2014 in Review: Portrait Artists, Sound Designers & More – Part I
As a wild year in film draws to a close, we’re looking back at some of the talented filmmakers we’ve had a chance to speak with, and all the ways they schooled on us how films really get made. Sound designers, construction crew managers, creature supervisors, production designers, a portrait artist (for Wes Anderson, naturally) and more (our first group of filmmakers are, admittedly, a bit more well known). Although these folks don’t really care how much attention they get, our whole mission is to give it to them anyway.
So here in Part I, we'll look at just a few of the people who spoke to beginning last January. Check in tomorrow for Part II.
We got a chance to sit down with Richard Linklater, Julie Delpy and Ethan Hawke in the run up to their Oscar nomination for Before Midnight, the final piece of their Before trilogy that had garnered a Best Adapted screenplay nom. Had we known at the time that Linklater and Hawke would collaborate on one of the most moving film experiences of a generation, the 12-years-in-the-making sensation Boyhood, we might have posed a question or two about that at the time. Regardless, they were as illuminating as you could hope for about their 18-year spanning trilogy:
Giving The Lego Movie it’s Stop-Animation Look
We spoke to animation supervisor Alfie Oliver about how 2014’s first smash hit got it’s stop-animation signature look. The secret? It’s not stop-animation at all.
Painting a Renaissance Masterpiece From Scratch
Who else would need the incredible Renaissance masterpiece painting by Johannes van Hoytl the Younger (1613-1669), "Boy With Apple," meticulously reproduced for a film than Wes Anderson? Perhaps the better question is; who else would make up a Renaissance painter and his famous painting in order to have a real painter (in this case, British portrait artist Michael Taylor), create the work for him? We spoke to Taylor about painting The Grand Budapest Hotel's gorgeous MacGuffin for Anderson.
Building a Plane from Scratch
Production designer Alec Hammond had a little bit of a challenge when he signed up for the Liam Neeson-starring Non-Stop; build an airplane from scratch.

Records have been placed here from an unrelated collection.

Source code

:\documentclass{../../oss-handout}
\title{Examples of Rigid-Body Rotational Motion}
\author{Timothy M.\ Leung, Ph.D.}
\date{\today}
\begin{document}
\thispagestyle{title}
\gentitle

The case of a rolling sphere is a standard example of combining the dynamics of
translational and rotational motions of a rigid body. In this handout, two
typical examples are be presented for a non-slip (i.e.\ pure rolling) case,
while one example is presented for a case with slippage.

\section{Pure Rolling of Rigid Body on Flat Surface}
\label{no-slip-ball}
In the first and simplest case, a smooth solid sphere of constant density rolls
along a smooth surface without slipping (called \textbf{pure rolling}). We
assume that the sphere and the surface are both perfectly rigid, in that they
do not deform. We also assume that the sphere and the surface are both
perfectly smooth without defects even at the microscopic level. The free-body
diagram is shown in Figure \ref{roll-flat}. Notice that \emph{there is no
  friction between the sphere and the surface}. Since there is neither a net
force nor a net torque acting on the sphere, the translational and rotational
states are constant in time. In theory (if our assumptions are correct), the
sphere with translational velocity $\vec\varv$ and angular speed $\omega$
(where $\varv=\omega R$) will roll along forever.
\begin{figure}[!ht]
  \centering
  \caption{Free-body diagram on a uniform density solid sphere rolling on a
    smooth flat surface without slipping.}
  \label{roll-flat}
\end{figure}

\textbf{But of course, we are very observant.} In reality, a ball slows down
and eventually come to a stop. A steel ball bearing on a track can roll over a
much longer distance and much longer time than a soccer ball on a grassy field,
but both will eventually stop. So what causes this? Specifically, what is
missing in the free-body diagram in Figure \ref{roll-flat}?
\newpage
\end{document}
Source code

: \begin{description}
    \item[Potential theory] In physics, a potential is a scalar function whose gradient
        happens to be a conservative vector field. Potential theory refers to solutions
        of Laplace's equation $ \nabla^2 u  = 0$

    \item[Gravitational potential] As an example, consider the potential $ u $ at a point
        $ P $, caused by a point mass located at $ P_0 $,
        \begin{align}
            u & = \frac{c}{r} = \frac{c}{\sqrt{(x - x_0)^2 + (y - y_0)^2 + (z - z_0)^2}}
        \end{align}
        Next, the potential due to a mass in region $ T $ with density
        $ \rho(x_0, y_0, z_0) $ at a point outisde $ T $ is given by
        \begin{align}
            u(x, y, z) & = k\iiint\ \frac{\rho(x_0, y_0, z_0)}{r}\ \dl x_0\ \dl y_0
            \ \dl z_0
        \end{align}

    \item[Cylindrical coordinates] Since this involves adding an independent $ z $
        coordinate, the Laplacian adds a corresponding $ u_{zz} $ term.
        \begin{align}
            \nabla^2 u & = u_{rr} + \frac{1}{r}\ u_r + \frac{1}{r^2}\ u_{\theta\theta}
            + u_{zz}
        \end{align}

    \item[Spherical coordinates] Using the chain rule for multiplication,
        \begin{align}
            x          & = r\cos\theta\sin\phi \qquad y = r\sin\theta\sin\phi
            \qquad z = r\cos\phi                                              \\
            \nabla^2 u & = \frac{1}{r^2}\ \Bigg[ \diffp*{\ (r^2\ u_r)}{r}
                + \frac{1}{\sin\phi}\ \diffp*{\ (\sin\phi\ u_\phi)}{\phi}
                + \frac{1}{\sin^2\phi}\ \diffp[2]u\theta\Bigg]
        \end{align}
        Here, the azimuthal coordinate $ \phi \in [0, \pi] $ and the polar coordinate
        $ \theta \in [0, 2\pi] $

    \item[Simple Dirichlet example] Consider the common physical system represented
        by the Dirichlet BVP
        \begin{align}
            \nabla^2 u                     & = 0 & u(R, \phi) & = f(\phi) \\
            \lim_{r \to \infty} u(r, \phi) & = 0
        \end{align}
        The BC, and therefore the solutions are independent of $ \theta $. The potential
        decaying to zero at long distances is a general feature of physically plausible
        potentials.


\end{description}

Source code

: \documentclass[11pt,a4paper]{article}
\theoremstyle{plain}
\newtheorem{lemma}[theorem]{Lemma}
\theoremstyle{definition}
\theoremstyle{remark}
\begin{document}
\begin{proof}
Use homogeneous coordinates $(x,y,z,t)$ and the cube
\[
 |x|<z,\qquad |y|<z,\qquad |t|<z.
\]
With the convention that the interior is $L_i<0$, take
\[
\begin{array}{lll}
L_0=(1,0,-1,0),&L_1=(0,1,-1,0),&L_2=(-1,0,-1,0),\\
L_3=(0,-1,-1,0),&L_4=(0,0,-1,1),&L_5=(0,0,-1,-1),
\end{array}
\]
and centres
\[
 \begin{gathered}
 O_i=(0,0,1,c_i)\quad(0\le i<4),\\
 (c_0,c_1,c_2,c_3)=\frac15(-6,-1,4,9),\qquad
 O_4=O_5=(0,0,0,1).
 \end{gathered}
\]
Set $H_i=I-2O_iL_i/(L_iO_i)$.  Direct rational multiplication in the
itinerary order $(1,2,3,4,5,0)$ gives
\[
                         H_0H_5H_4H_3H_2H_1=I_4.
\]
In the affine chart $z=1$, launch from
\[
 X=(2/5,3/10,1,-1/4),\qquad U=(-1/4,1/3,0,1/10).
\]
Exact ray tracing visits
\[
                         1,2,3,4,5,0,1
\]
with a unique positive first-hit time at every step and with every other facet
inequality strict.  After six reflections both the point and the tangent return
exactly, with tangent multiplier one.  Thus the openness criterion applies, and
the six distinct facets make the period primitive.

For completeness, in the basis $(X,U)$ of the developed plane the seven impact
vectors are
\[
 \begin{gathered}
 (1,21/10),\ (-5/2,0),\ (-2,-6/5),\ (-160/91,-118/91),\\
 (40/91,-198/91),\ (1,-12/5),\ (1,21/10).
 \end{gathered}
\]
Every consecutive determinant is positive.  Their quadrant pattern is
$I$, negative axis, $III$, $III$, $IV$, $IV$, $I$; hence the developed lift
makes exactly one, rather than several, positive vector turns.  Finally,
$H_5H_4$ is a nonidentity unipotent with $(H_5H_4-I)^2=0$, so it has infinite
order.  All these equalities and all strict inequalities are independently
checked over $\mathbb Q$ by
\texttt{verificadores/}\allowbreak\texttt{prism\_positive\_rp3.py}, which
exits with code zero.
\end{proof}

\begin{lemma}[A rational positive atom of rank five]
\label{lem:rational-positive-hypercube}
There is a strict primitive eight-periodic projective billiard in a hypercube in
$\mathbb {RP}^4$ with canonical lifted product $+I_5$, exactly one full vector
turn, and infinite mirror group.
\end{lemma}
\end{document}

Here’s how he did it.
Divergent’s Daring Composer
He goes by the name Junkie XL. He’s a musician, producer, engineer and composer who has lent his talents to the legendary Hans Zimmer on The Dark Knight Rises and this year’s Divergent. Read more.
Drawing History With Storyboard Artists of Mr. Peabody & Sherman
A genius talking beagle invents a time machine and adopts a dorky little boy to join him on his globe-trotting adventures. Although they first rose to prominence more than a half century ago as cartoon characters, Mr. Peabody and Sherman were resurrected by DreamWorks Animation’s Head of Story, Walt Dohrn and the rest of his storyboard artist team for this 2014 film.
Scoring the Captain
Marvel’s Captain America: The Winter Soldier was the first of the major superhero movies to debut in 2014, and it did not disappoint. With the Captain now in contemporary America, composer Henry Jackman had to find a suitable score that both honored the Captain’s original era (remember, he was a soldier during World War II who was frozen for 60-years) while also representing his current setting in a modern, conflicted United States. Here’s how he did it.
Giving Voice to an Ancient Monster
He’s got one of the most iconic voices in film history, first heard on screen in his ground-breaking debut in1954. And when he rose from the sea again this past year, it was up to sound designers Erik Aadahl and Ethan Van Der Ryn to give Godzilla a roar worthy of his legacy.
Finding a home for the Apes
Dawn of the Planet of the Apes was a marvel of performance motion capture technology, perhaps the best we’ve seen it employed thus far. But in order to give Andy Serkis’s performance the proper context, his chimpanzee Caesar needed a forest home to rule. Finding those locations was up to people like location scout Catou Kearney, who schooled us on how she found the perfect rainforest setting outside Vancouver for a film that’s practically all exterior shots.
Going Inside Industrial Light & Magic
We spoke to four different ILM employees about their roles in giving Michael Bay’s latest Transformers film it’s wall-to-wall destruction, as well as it’s actual walls. Creature supervisor Michael Balog and FX technical director Sheldon Serrao told us how they made a robot punching a skyscraper look realistic, while lighting and rendering department head David Meny talked about how he’s able to manipulate the way the light in the film moved and changed. Then we got a chance to speak with construction coordinator Jonas Kirk about how he managed the building of actual sets…so that they might be destroyed, of course.